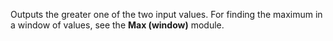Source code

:
[comment]: # (TimeSeriesCanvasModule)
Outputs the greater one of the two input values. For finding the maximum in a window of values, see the **Max (window)** module.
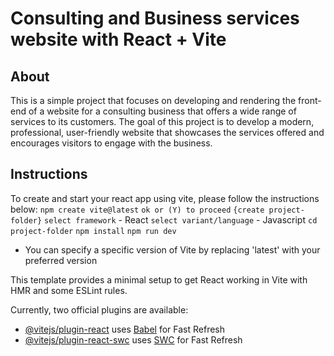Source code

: # Consulting and Business services website with React + Vite

## About
This is a simple project that focuses on developing and rendering the front-end of a website for a consulting business that offers a wide range of services to its customers. The goal of this project is to develop a modern, professional, user-friendly website that showcases the services offered and encourages visitors to engage with the business.



## Instructions
To create and start your react app using vite, please follow the instructions below:
`npm create vite@latest`
`ok or (Y) to proceed`
`{create project-folder}`
`select framework`
	- React
`select variant/language`
	- Javascript
`cd project-folder`
`npm install`
`npm run dev`


- You can specify a specific version of Vite by replacing 'latest' with your preferred version




This template provides a minimal setup to get React working in Vite with HMR and some ESLint rules.

Currently, two official plugins are available:

- [@vitejs/plugin-react](https://github.com/vitejs/vite-plugin-react/blob/main/packages/plugin-react/README.md) uses [Babel](https://babeljs.io/) for Fast Refresh
- [@vitejs/plugin-react-swc](https://github.com/vitejs/vite-plugin-react-swc) uses [SWC](https://swc.rs/) for Fast Refresh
———
## [WHAT THIS TASK INVOLVES]
Write down the full listing above exactly as it is, except for any images.

## [WRITTEN REPLY]
Source code

:
[comment]: # (TimeSeriesCanvasModule)
Outputs the greater one of the two input values. For finding the maximum in a window of values, see the **Max (window)** module.
Source code

: # Consulting and Business services website with React + Vite

## About
This is a simple project that focuses on developing and rendering the front-end of a website for a consulting business that offers a wide range of services to its customers. The goal of this project is to develop a modern, professional, user-friendly website that showcases the services offered and encourages visitors to engage with the business.



## Instructions
To create and start your react app using vite, please follow the instructions below:
`npm create vite@latest`
`ok or (Y) to proceed`
`{create project-folder}`
`select framework`
	- React
`select variant/language`
	- Javascript
`cd project-folder`
`npm install`
`npm run dev`


- You can specify a specific version of Vite by replacing 'latest' with your preferred version




This template provides a minimal setup to get React working in Vite with HMR and some ESLint rules.

Currently, two official plugins are available:

- [@vitejs/plugin-react](https://github.com/vitejs/vite-plugin-react/blob/main/packages/plugin-react/README.md) uses [Babel](https://babeljs.io/) for Fast Refresh
- [@vitejs/plugin-react-swc](https://github.com/vitejs/vite-plugin-react-swc) uses [SWC](https://swc.rs/) for Fast Refresh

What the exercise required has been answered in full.